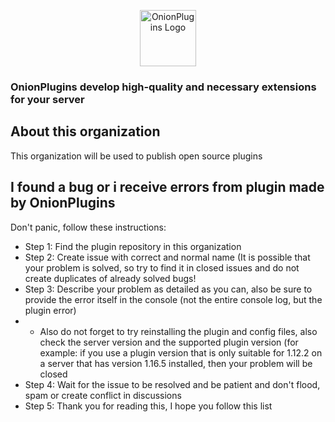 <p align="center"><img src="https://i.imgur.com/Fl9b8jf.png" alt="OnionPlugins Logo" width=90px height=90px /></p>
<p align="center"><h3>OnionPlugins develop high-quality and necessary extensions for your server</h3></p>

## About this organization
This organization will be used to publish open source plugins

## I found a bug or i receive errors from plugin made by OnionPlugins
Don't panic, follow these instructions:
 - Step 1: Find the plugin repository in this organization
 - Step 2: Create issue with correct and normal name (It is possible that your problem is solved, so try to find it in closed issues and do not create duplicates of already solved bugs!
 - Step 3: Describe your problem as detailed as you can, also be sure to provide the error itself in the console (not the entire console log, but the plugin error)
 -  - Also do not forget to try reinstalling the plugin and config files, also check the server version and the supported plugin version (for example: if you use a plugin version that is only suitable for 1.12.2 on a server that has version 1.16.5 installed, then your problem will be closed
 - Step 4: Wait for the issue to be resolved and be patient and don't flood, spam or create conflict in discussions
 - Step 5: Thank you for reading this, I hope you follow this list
* * *
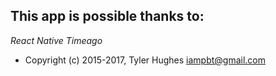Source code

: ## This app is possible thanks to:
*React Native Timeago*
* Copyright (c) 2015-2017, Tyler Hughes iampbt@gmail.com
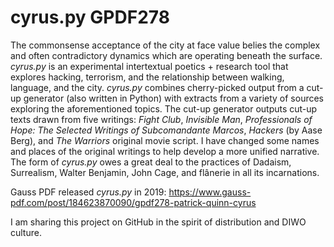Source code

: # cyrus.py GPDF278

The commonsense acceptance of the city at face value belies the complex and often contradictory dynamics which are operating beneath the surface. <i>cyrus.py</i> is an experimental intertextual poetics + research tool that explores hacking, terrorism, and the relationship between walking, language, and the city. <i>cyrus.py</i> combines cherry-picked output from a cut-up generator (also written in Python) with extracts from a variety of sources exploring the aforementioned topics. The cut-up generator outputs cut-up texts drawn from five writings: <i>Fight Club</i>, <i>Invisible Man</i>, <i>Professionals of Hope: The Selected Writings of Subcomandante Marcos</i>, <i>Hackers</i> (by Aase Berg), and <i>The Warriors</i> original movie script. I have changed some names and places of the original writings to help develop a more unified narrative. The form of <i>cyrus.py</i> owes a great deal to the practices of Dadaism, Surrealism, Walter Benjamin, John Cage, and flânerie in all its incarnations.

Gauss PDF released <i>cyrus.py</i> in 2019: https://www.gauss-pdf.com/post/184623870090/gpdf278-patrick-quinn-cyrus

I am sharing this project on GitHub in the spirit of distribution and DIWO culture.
...
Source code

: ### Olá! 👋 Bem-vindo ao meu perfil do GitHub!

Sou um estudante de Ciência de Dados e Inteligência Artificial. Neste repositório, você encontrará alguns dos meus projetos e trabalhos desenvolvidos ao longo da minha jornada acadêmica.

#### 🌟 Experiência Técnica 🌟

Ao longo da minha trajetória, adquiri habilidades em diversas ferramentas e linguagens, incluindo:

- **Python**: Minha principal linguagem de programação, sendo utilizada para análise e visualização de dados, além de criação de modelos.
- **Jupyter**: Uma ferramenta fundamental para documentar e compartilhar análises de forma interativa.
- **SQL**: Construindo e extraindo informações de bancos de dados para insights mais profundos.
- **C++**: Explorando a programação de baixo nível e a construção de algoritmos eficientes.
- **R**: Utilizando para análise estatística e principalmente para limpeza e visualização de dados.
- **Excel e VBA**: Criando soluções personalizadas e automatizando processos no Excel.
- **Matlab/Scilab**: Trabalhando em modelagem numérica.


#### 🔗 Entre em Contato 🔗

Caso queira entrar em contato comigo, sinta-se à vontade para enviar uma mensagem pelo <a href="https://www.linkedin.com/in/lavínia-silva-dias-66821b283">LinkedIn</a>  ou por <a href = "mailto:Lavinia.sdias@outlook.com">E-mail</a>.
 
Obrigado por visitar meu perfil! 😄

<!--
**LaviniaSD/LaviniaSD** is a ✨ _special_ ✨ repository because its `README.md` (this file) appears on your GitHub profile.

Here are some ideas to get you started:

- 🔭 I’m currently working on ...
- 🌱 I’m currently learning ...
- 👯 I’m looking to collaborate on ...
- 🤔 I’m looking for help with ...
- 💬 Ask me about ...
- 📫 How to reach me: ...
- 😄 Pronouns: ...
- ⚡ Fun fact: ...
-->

### EXERCISE OBJECTIVE
For the listing above, work out how many lines contain the string "create" and return only that figure.

### SOLUTION TO THIS PROBLEM
2